The East India Company were by the mid-18th century effectively in control of most of India; but its administrators generally showed little concern for the welfare of the Indian people, nor were they interested in India’s culture or scholarship. As merchants their primary concern was profit; so they were happy to just trade with the various Indian rulers, and leave them largely still in control of the areas they ruled.

Unfortunately the East India Company proved to be both inefficient and corrupt, and in the 1850s the Crown took the control of India entirely away from them; beginning the British Raj that was to rule India until 1947. The Company had run India through three regional Presidencies, each of which had its own standing army.
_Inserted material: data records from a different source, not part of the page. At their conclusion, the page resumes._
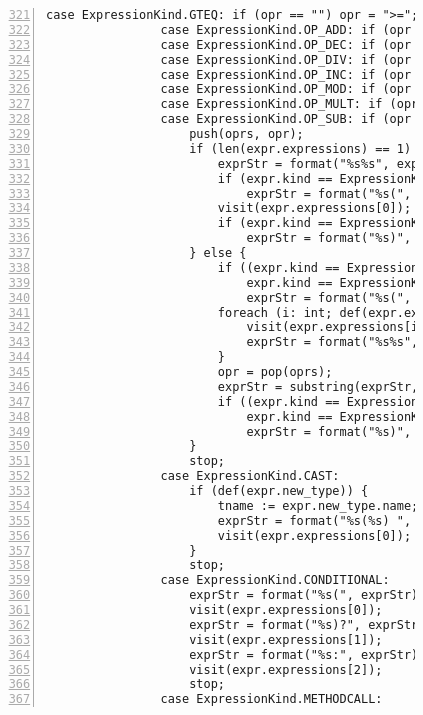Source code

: \begin{figure}[ht!]
\begin{lstlisting}[numbers=left, tabsize=4, escapechar=@, caption={API Usage Mining Analysis},label={lst:aun-code},  firstline = 321, firstnumber = 321, lastline = 381]
                case ExpressionKind.GTEQ: if (opr == "") opr = ">=";
                case ExpressionKind.OP_ADD: if (opr == "") opr = "+";
                case ExpressionKind.OP_DEC: if (opr == "") opr = "--";
                case ExpressionKind.OP_DIV: if (opr == "") opr = "/"; 
                case ExpressionKind.OP_INC: if (opr == "") opr = "++"; 
                case ExpressionKind.OP_MOD: if (opr == "") opr = "%"; 
                case ExpressionKind.OP_MULT: if (opr == "") opr = "*";
                case ExpressionKind.OP_SUB: if (opr == "") opr = "-";
                    push(oprs, opr);
                    if (len(expr.expressions) == 1) {
                        exprStr = format("%s%s", exprStr, pop(oprs));
                        if (expr.kind == ExpressionKind.LOGICAL_NOT)
                            exprStr = format("%s(", exprStr);
                        visit(expr.expressions[0]);
                        if (expr.kind == ExpressionKind.LOGICAL_NOT)
                            exprStr = format("%s)", exprStr);
                    } else {
                        if ((expr.kind == ExpressionKind.ASSIGN && isPP) ||
                            expr.kind == ExpressionKind.LOGICAL_NOT) 
                            exprStr = format("%s(", exprStr);
                        foreach (i: int; def(expr.expressions[i])) {
                            visit(expr.expressions[i]);
                            exprStr = format("%s%s", exprStr, peek(oprs));
                        }
                        opr = pop(oprs);
                        exprStr = substring(exprStr, 0, (len(exprStr)-len(opr)));
                        if ((expr.kind == ExpressionKind.ASSIGN && isPP) ||
                            expr.kind == ExpressionKind.LOGICAL_NOT) 
                            exprStr = format("%s)", exprStr);
                    }
		            stop;
                case ExpressionKind.CAST:
                    if (def(expr.new_type)) {
                        tname := expr.new_type.name;
                        exprStr = format("%s(%s) ", exprStr, tname);
                        visit(expr.expressions[0]); 
                    }
                    stop;
                case ExpressionKind.CONDITIONAL:
                    exprStr = format("%s(", exprStr);
                    visit(expr.expressions[0]);
                    exprStr = format("%s)?", exprStr);
                    visit(expr.expressions[1]);
                    exprStr = format("%s:", exprStr);
                    visit(expr.expressions[2]);
                    stop;
                case ExpressionKind.METHODCALL:

\end{lstlisting}
\end{figure}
The Raj reorganised these armies into a single British Indian Army, whose personnel would play an important role in managing India’s military and civil affairs.
British ‘know-how’ and ‘best practice’ were seen as the answer to India’s undoubted economic and social problems; and the new administrators sought to push ahead with sweeping changes, imposing western values and ideas whatever the impact on India’s traditional culture and rural economy. India’s infrastructure was also modernised with new roads, railways, and canals; and the engineers of the British Indian Army would be heavily involved in their construction.
Unlike the East India Company the Raj would encourage closer relationships between the British and Indian communities, so native Indians did begin to have a greater voice in their country’s affairs. They still had little real power; but a new English educated Indian middle class began to develop, and they were to play a key role in India’s campaign for independence.